Pharma’s big R&D gamblers and their risk averse brethren
Steady earners or high-risk, high-reward plays? A dependence on patent-protected assets means that big pharma relies on repeated R&D successes, but the risk is not evenly spread throughout the sector.
A look at the share of forecast 2020 sales derived from clinical-stage projects shows that Lilly, AstraZeneca and AbbVie stand out, with big bets on a limited number of clinical assets.
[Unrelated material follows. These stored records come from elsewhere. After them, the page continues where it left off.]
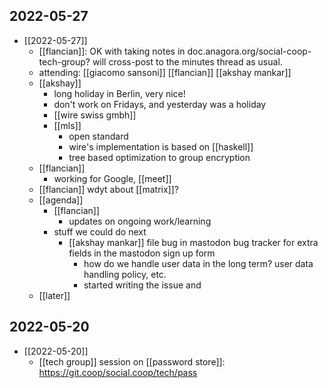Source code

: 
## 2022-05-27
- [[2022-05-27]]
    - [[flancian]]: OK with taking notes in doc.anagora.org/social-coop-tech-group? will cross-post to the minutes thread as usual.
    - attending: [[giacomo sansoni]] [[flancian]] [[akshay mankar]]
    - [[akshay]]
        - long holiday in Berlin, very nice!
        - don't work on Fridays, and yesterday was a holiday
        - [[wire swiss gmbh]]
        - [[mls]]
            - open standard
            - wire's implementation is based on [[haskell]]
            - tree based optimization to group encryption
    - [[flancian]]
        - working for Google, [[meet]]
    - [[flancian]] wdyt about [[matrix]]?
    - [[agenda]]
        - [[flancian]]
            - updates on ongoing work/learning
        - stuff we could do next
            - [[akshay mankar]] file bug in mastodon bug tracker for extra fields in the mastodon sign up form
                - how do we handle user data in the long term? user data handling policy, etc.
                - started writing the issue and 
    - [[later]]

## 2022-05-20
- [[2022-05-20]]
    - [[tech group]] session on [[password store]]: https://git.coop/social.coop/tech/pass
On the flip side, Pfizer has a surprising number of phase III projects but a rather modest pipeline forecast, confirming the wider view of its ailing R&D strategy (see tables below).
Place your bets
This analysis covers the 15 companies with a market capitalisation above $25bn that have the biggest share of their forecast 2020 drug sales attributable to projects still in development.
With nearly a quarter of its forecast $19bn in 2020 prescription and over-the-counter sales still subject to clinical and regulatory tests, Lilly is the most vulnerable of the big pharma peer group to setbacks of developmental projects. That quantitative measure looks portentous enough, but a qualitative look at the components of the forecast should give any Lilly investor pause.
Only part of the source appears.